**ENTRIES PROVIDED:**
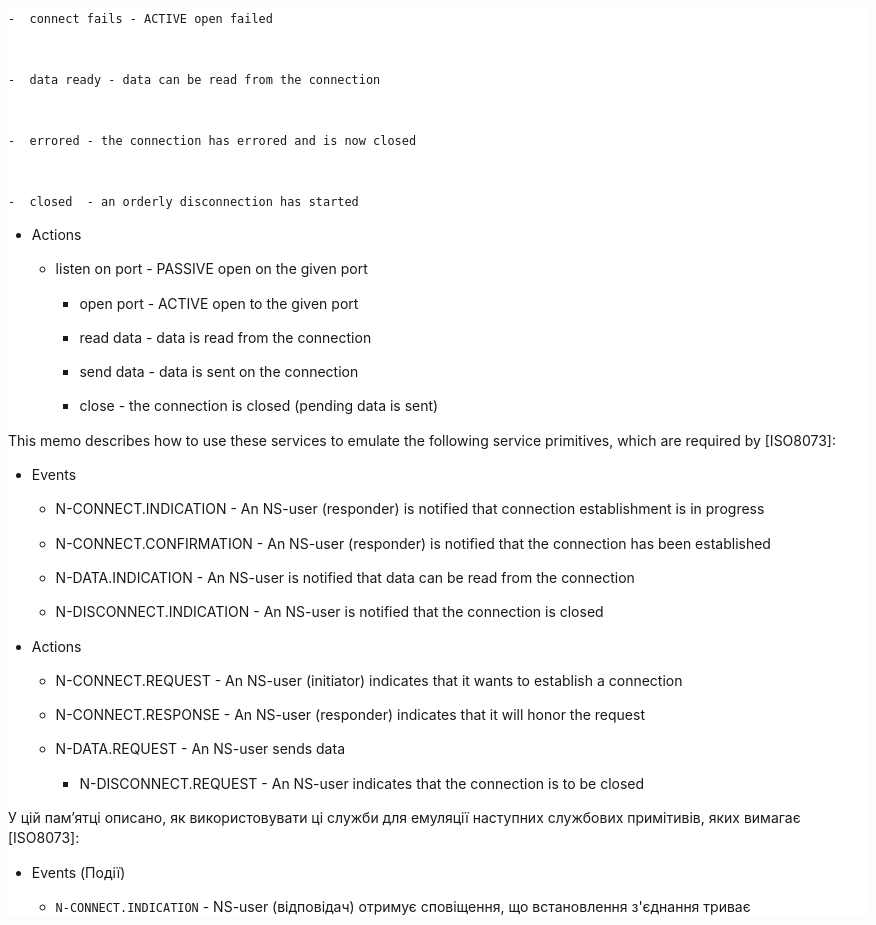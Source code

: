     -  connect fails - ACTIVE open failed
  
  
    -  data ready - data can be read from the connection
  
  
    -  errored - the connection has errored and is now closed
  
  
    -  closed  - an orderly disconnection has started
  


- Actions

  - listen on port  - PASSIVE open on the given port
  
  
    - open port  - ACTIVE open to the given port
  
  
    - read data  - data is read from the connection
  
  
    - send data  - data is sent on the connection
  
  
    - close - the connection is closed (pending data is
       sent)
  

This memo describes how to use these services to emulate the following service primitives, which are required by [ISO8073]:

- Events

  - N-CONNECT.INDICATION - An NS-user (responder) is notified that connection establishment is in progress

  - 
    N-CONNECT.CONFIRMATION - An NS-user (responder) is notified that the connection has been established

  - N-DATA.INDICATION - An NS-user is notified that data can be read from the connection

  - 
    N-DISCONNECT.INDICATION - An NS-user is notified that the connection is closed

- Actions

  - N-CONNECT.REQUEST - An NS-user (initiator) indicates that it wants to establish a connection

  - N-CONNECT.RESPONSE - An NS-user (responder) indicates that it will honor the request

  - N-DATA.REQUEST - An NS-user sends data
  
  
    - N-DISCONNECT.REQUEST - An NS-user indicates that the connection is to be closed
  

У цій пам’ятці описано, як використовувати ці служби для емуляції наступних службових примітивів, яких вимагає [ISO8073]:

- Events (Події)

   - `N-CONNECT.INDICATION` - NS-user (відповідач) отримує сповіщення, що встановлення з'єднання триває
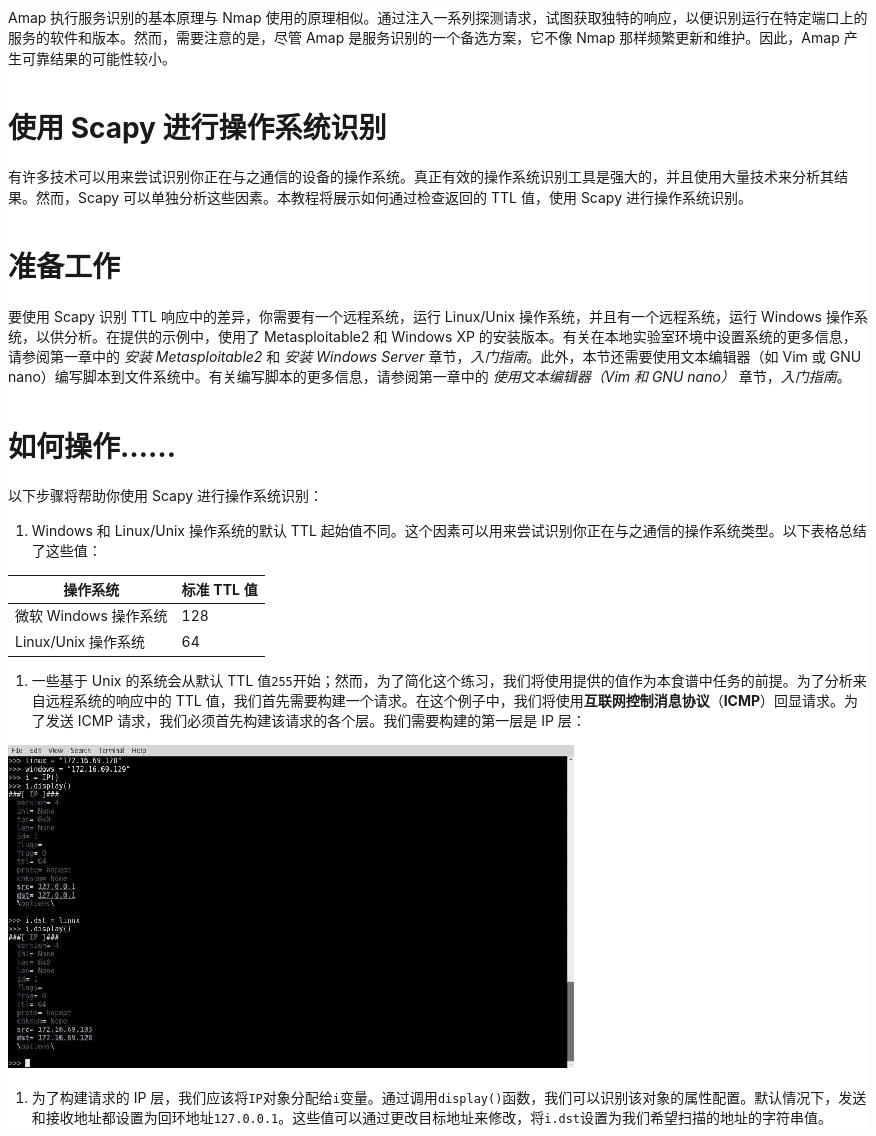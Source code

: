 Amap 执行服务识别的基本原理与 Nmap 使用的原理相似。通过注入一系列探测请求，试图获取独特的响应，以便识别运行在特定端口上的服务的软件和版本。然而，需要注意的是，尽管 Amap 是服务识别的一个备选方案，它不像 Nmap 那样频繁更新和维护。因此，Amap 产生可靠结果的可能性较小。

# 使用 Scapy 进行操作系统识别

有许多技术可以用来尝试识别你正在与之通信的设备的操作系统。真正有效的操作系统识别工具是强大的，并且使用大量技术来分析其结果。然而，Scapy 可以单独分析这些因素。本教程将展示如何通过检查返回的 TTL 值，使用 Scapy 进行操作系统识别。

# 准备工作

要使用 Scapy 识别 TTL 响应中的差异，你需要有一个远程系统，运行 Linux/Unix 操作系统，并且有一个远程系统，运行 Windows 操作系统，以供分析。在提供的示例中，使用了 Metasploitable2 和 Windows XP 的安装版本。有关在本地实验室环境中设置系统的更多信息，请参阅第一章中的 *安装 Metasploitable2* 和 *安装 Windows Server* 章节，*入门指南*。此外，本节还需要使用文本编辑器（如 Vim 或 GNU nano）编写脚本到文件系统中。有关编写脚本的更多信息，请参阅第一章中的 *使用文本编辑器（Vim 和 GNU nano）* 章节，*入门指南*。

# 如何操作……

以下步骤将帮助你使用 Scapy 进行操作系统识别：

1.  Windows 和 Linux/Unix 操作系统的默认 TTL 起始值不同。这个因素可以用来尝试识别你正在与之通信的操作系统类型。以下表格总结了这些值：

| **操作系统** | **标准 TTL 值** |
| --- | --- |
| 微软 Windows 操作系统 | 128 |
| Linux/Unix 操作系统 | 64 |

1.  一些基于 Unix 的系统会从默认 TTL 值`255`开始；然而，为了简化这个练习，我们将使用提供的值作为本食谱中任务的前提。为了分析来自远程系统的响应中的 TTL 值，我们首先需要构建一个请求。在这个例子中，我们将使用**互联网控制消息协议**（**ICMP**）回显请求。为了发送 ICMP 请求，我们必须首先构建该请求的各个层。我们需要构建的第一层是 IP 层：

![](img/00247.jpeg)

1.  为了构建请求的 IP 层，我们应该将`IP`对象分配给`i`变量。通过调用`display()`函数，我们可以识别该对象的属性配置。默认情况下，发送和接收地址都设置为回环地址`127.0.0.1`。这些值可以通过更改目标地址来修改，将`i.dst`设置为我们希望扫描的地址的字符串值。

**EXERCISE:** Quote, please, every line of the material above from its start through the line that has "- open port", reproducing the words exactly and dropping any images.

**WRITTEN RESPONSE:**
Source code

:     -  connect fails - ACTIVE open failed
  
  
    -  data ready - data can be read from the connection
  
  
    -  errored - the connection has errored and is now closed
  
  
    -  closed  - an orderly disconnection has started
  


- Actions

  - listen on port  - PASSIVE open on the given port
  
  
    - open port  - ACTIVE open to the given port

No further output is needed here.